Whenever a line in the entries below contains "Nguồn", copy that line.

:: DATA UNDER STUDY

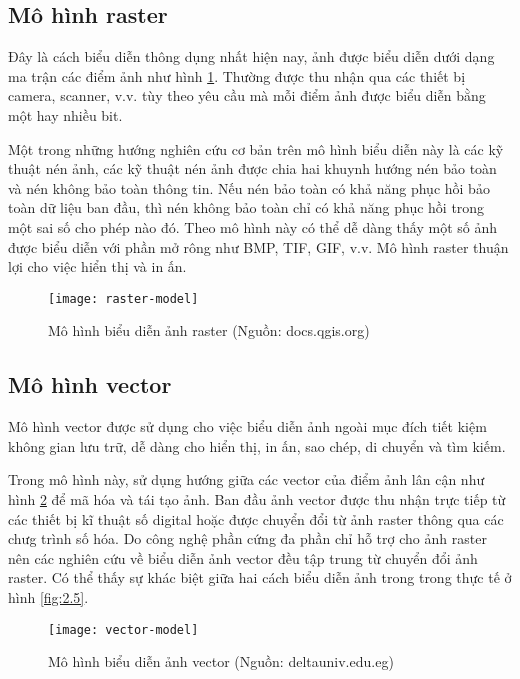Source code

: \subsection{Mô hình raster}
Đây là cách biểu diễn thông dụng nhất hiện nay, ảnh được biểu diễn dưới dạng ma trận các điểm ảnh như hình \ref{fig:2.3}. Thường được thu nhận qua các thiết bị camera, scanner, v.v. tùy theo yêu cầu mà mỗi điểm ảnh được biểu diễn bằng một hay nhiều bit.\par
Một trong những hướng nghiên cứu cơ bản trên mô hình biểu diễn này là các kỹ thuật nén ảnh, các kỹ thuật nén ảnh được chia hai khuynh hướng nén bảo toàn và nén không bảo toàn thông tin. Nếu nén bảo toàn có khả năng phục hồi bảo toàn dữ liệu ban đầu, thì nén không bảo toàn chỉ có khả năng phục hồi trong một sai số cho phép nào đó. Theo mô hình này có thể dễ dàng thấy một số ảnh được biểu diễn với phần mở rông như BMP, TIF, GIF, v.v. Mô hình raster thuận lợi cho việc hiển thị và in ấn.

\begin{figure}[h]
	\centering
	\texttt{[image: raster-model]}
	\caption[Mô hình biểu diễn ảnh raster]{Mô hình biểu diễn ảnh raster (Nguồn: docs.qgis.org)}
	\label{fig:2.3}
\end{figure}

\subsection{Mô hình vector}
Mô hình vector được sử dụng cho việc biểu diễn ảnh ngoài mục đích tiết kiệm không gian lưu trữ, dễ dàng cho hiển thị, in ấn, sao chép, di chuyển và tìm kiếm.\par

Trong mô hình này, sử dụng hướng giữa các vector của điểm ảnh lân cận như hình \ref{fig:2.4} để mã hóa và tái tạo ảnh. Ban đầu ảnh vector được thu nhận trực tiếp từ các thiết bị kĩ thuật số digital hoặc được chuyển đổi từ ảnh raster thông qua các chưg trình số hóa. Do công nghệ phần cứng đa phần chỉ hỗ trợ cho ảnh raster nên các nghiên cứu về biểu diễn ảnh vector đều tập trung từ chuyển đổi ảnh raster. Có thể thấy sự khác biệt giữa hai cách biểu diễn ảnh trong trong thực tế ở hình \ref{fig:2.5}.\par

\begin{figure}[h]
	\centering
	\texttt{[image: vector-model]}
	\caption[Mô hình biểu diễn ảnh vector]{Mô hình biểu diễn ảnh vector (Nguồn: deltauniv.edu.eg)}
	\label{fig:2.4}
\end{figure}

::::

**RESULT:**
	\caption[Mô hình biểu diễn ảnh raster]{Mô hình biểu diễn ảnh raster (Nguồn: docs.qgis.org)}
	\caption[Mô hình biểu diễn ảnh vector]{Mô hình biểu diễn ảnh vector (Nguồn: deltauniv.edu.eg)}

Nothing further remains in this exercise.